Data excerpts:

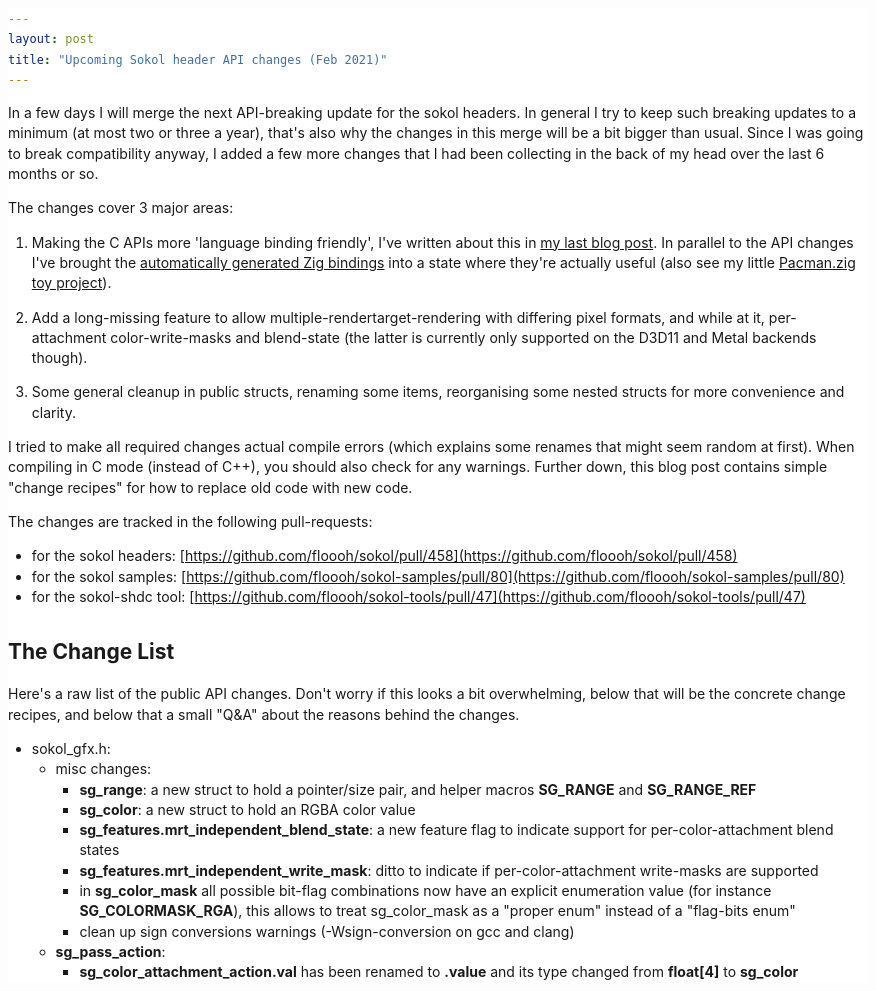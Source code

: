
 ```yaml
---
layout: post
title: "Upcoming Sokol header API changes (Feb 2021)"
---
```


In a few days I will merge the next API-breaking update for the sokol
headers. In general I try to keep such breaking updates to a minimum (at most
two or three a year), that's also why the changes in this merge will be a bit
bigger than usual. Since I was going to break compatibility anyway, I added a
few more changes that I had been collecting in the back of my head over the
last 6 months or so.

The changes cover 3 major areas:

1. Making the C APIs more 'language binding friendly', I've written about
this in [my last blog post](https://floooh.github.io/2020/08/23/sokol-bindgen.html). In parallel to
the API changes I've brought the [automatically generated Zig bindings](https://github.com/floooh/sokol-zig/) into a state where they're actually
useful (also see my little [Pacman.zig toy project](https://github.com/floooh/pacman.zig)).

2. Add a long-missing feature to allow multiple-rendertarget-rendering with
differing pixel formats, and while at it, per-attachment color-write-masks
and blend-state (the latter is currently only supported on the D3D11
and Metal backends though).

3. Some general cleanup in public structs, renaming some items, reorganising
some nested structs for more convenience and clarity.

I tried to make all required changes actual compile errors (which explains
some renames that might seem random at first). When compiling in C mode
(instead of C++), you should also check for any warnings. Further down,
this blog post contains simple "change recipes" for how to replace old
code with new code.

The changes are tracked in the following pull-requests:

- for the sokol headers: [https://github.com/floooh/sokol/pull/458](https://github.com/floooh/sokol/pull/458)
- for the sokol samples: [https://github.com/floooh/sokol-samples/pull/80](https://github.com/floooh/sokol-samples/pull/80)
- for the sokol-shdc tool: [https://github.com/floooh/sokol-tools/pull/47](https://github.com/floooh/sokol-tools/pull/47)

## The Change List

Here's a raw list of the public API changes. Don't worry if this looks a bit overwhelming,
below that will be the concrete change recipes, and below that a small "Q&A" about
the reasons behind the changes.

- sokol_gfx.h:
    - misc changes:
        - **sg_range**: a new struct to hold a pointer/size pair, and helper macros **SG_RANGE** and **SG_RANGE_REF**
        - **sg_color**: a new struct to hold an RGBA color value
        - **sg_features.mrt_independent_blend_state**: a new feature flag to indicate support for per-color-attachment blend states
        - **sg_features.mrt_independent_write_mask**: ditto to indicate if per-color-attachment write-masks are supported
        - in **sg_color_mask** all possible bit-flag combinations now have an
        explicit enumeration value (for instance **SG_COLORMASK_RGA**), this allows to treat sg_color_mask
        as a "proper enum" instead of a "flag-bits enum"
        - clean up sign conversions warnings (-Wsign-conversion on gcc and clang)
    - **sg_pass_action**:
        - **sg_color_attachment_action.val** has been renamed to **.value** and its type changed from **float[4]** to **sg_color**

■ **Problem requirements**
Go through the lines above and copy any that contain "post".

■ **Solution for this problem**
layout: post
this in [my last blog post](https://floooh.github.io/2020/08/23/sokol-bindgen.html). In parallel to
this blog post contains simple "change recipes" for how to replace old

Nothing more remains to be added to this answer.